The Manager of Public Participation (MPP) should work in close tandem with the Board, Staff Manager (as defined in the recommendations of the Policy Development Process Assistance Group) and each Supporting Organization to ensure that procedures are in place to facilitate public comment on policies that are in development or with regard to other issues on which public comment is otherwise appropriate and/or sought by the Board. The MPP should also, to the maximum extent possible, involve himself or herself in ensuring that public commentary on and information about the work of ICANN is presented in a variety of user-friendly, accessible fashions through web pages, public forums, and other mechanisms. The MPP, in consultation with the Staff Manager, should report to the Board at regular intervals on the status of public participation and outreach, the usability of ICANN's web resources, the status of Board decisions on which public commentary or advice has been sought, and the status of any policy development process.

The MPP should ensure that appropriate procedures are in place to facilitate the development of consensus by working with the Board and the Supporting Organizations (including especially, if created, the At Large Advisory Committee) to assist the Staff Manager engaged in a Policy Development Process.3

The MPP should work with Staff Managers to create a web-accessible docket system for all policies in development, and should track the progress of formal policy development processes within the relevant Supporting Organization and at the Board level.
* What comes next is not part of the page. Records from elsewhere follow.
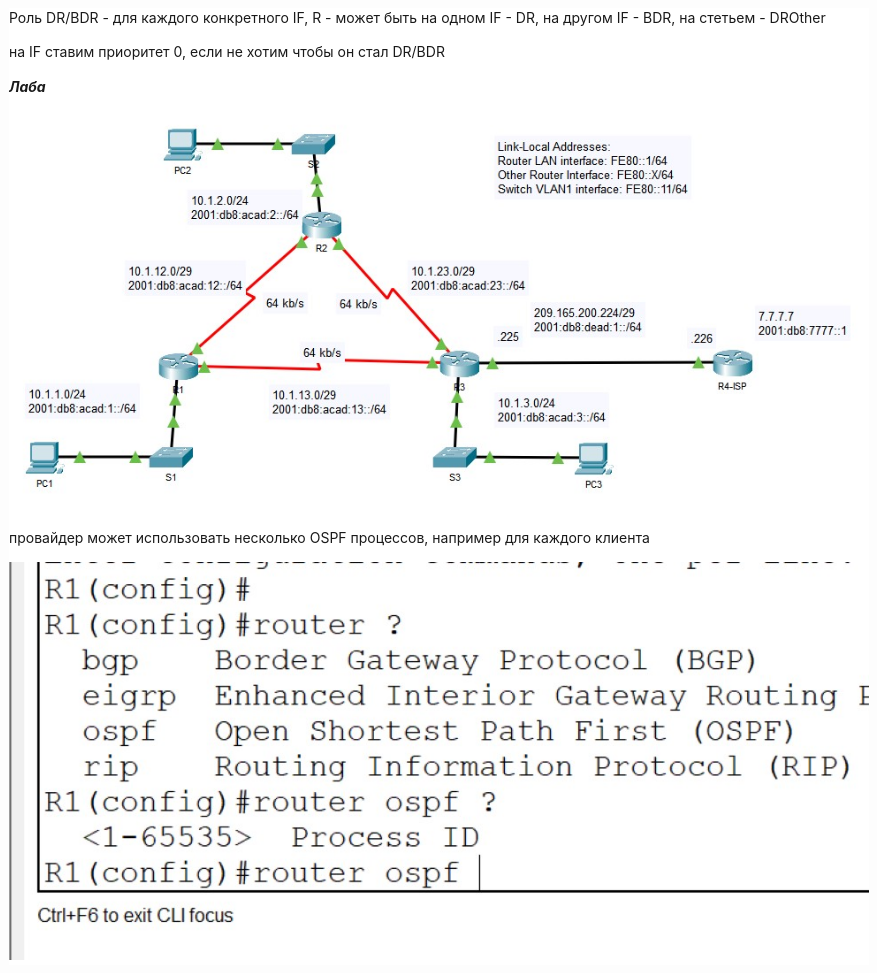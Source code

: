 Роль DR/BDR - для каждого конкретного IF, R - может быть на одном IF - DR, на другом IF - BDR, на стетьем - DROther

на IF ставим приоритет 0, если не хотим чтобы он стал DR/BDR

___Лаба___

![](./pictures/30.jpg)

провайдер может использовать несколько OSPF процессов, например для каждого клиента

![](./pictures/31.jpg)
The MPP should also make available tracking information concerning other decisions on which the Board has sought advice or input.

The MPP should work closely with the ALAC, if established, to ensure that public participation in ICANN activities is meaningful.
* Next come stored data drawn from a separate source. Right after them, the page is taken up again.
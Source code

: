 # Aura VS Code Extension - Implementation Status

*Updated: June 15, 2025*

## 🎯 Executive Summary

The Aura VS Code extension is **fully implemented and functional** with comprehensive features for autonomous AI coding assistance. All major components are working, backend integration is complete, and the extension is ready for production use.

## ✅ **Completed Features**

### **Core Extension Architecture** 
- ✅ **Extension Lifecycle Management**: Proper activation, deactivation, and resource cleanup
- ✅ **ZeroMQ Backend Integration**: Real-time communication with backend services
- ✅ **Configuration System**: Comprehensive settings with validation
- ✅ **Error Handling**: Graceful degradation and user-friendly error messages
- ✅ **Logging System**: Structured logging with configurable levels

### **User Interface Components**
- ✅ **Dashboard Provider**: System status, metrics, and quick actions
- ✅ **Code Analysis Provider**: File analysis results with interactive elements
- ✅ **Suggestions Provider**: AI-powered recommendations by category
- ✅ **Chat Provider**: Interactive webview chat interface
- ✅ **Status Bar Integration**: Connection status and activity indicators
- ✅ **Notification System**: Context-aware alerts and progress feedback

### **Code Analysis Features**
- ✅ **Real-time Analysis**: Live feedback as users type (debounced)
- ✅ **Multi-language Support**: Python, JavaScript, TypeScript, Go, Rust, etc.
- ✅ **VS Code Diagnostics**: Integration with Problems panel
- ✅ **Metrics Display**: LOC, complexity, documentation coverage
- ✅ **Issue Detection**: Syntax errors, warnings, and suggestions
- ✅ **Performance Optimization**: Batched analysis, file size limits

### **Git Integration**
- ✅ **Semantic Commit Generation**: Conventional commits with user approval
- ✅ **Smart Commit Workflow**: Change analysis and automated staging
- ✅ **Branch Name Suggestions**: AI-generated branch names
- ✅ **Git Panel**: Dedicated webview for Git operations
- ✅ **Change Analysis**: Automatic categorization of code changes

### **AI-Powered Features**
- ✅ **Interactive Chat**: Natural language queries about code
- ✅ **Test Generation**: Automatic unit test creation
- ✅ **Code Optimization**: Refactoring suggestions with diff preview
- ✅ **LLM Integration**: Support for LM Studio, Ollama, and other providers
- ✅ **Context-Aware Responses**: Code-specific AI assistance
The job description for the Manager of Public Participation should include the following elements:

1. The Manager of Public Policy should be a respected person known for his or her judgment, efficient work habits, and technical ability.

2. The position of MPP should be a full-time job.
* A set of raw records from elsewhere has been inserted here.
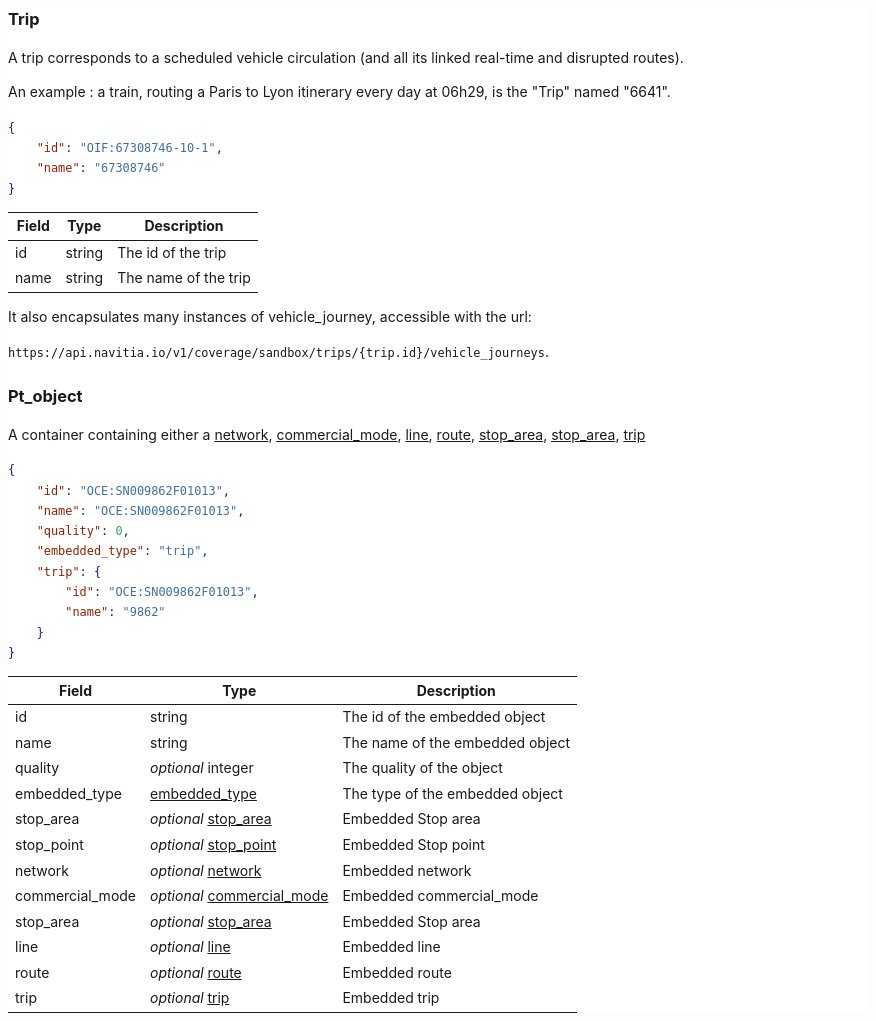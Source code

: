 
### Trip

A trip corresponds to a scheduled vehicle circulation (and all its linked real-time and disrupted routes).

An example : a train, routing a Paris to Lyon itinerary every day at 06h29, is the "Trip" named "6641".

``` json
{
    "id": "OIF:67308746-10-1",
    "name": "67308746"
}
```

|Field|Type|Description|
|-----|----|-----------|
|id|string|The id of the trip|
|name|string|The name of the trip|

It also encapsulates many instances of vehicle_journey, accessible with the url:

`https://api.navitia.io/v1/coverage/sandbox/trips/{trip.id}/vehicle_journeys`.


### <a name="pt-object"></a>Pt_object

A container containing either a [network](#network), [commercial_mode](#commercial-mode), [line](#line), [route](#route),
[stop_area](#stop_point), [stop_area](#stop_point), [trip](#trip)

``` json
{
    "id": "OCE:SN009862F01013",
    "name": "OCE:SN009862F01013",
    "quality": 0,
    "embedded_type": "trip",
    "trip": {
        "id": "OCE:SN009862F01013",
        "name": "9862"
    }
}
```

|Field|Type|Description|
|-----|----|-----------|
|id|string|The id of the embedded object|
|name|string|The name of the embedded object|
|quality|*optional* integer|The quality of the object|
|embedded_type|[embedded_type](#embedded-type)|The type of the embedded object|
|stop_area|*optional* [stop_area](#stop-area)|Embedded Stop area|
|stop_point|*optional* [stop_point](#stop-point)|Embedded Stop point|
|network|*optional* [network](#network)|Embedded network|
|commercial_mode|*optional* [commercial_mode](#commercial-mode)|Embedded commercial_mode|
|stop_area|*optional* [stop_area](#stop-area)|Embedded Stop area|
|line|*optional* [line](#line)|Embedded line|
|route|*optional* [route](#route)|Embedded route|
|trip|*optional* [trip](#trip)|Embedded trip|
3. Functions to be performed by the MPP, shall include (but not be limited to):

a. involving himself or herself in ensuring that public commentary on and information about the work of ICANN is presented in a user-friendly, accessible fashion through web pages, public forums, and other mechanisms;
b. reporting periodically to the Board and the ICANN community on the status of public participation and outreach, the usability of ICANN's web resources, and the status of any policy development process tracking mechanisms;
c. working with the ICANN Board, staff, advisory committees, task forces, and supporting organzations to ensure meaningful public participation in the ICANN process; and
d. creation of a web-accessible docket system for all policies in development to enable public tracking of all draft policies within the relevant Supporting Organization and at the Board level.

VI. Reconsideration

The ERC Blueprint recommends the existing Reconsideration policy:

to apply to (a) actions by staff alleged to contradict established Board policy or to be inconsistent with known facts, or (b) actions by the Board alleged to be based on error or lack of relevant information. The Reconsideration Process should require that the Board consider any reconsideration request no later than the second Board meeting following receipt of the request.

The Blueprint's proposed recommendations narrow the subject matter of complaints for which reconsideration may be requested to (1) situations in which the ICANN staff is alleged to have acted without authority or in a manner that is inconsistent with existing policy, and (2) situations in which the Board is alleged to have made an error because of incorrect or inadequate information, or otherwise.

The second recommendation of the Blueprint is that the Board should "consider any reconsideration request no later than the second Board meeting following receipt of the request."

The current Reconsideration Policy allows a petitioner to request a temporary stay. In such situations, the petitioner must "identify what harms will result if the action is not stayed." Because the Blueprint is silent on this point, I assume that the Board intends to retain the stay policy, and will endeavor to give complainants a quick response to stay requests. Additionally, the Board should continue its practice of publishing the submitted requests and the Committee's responses to them.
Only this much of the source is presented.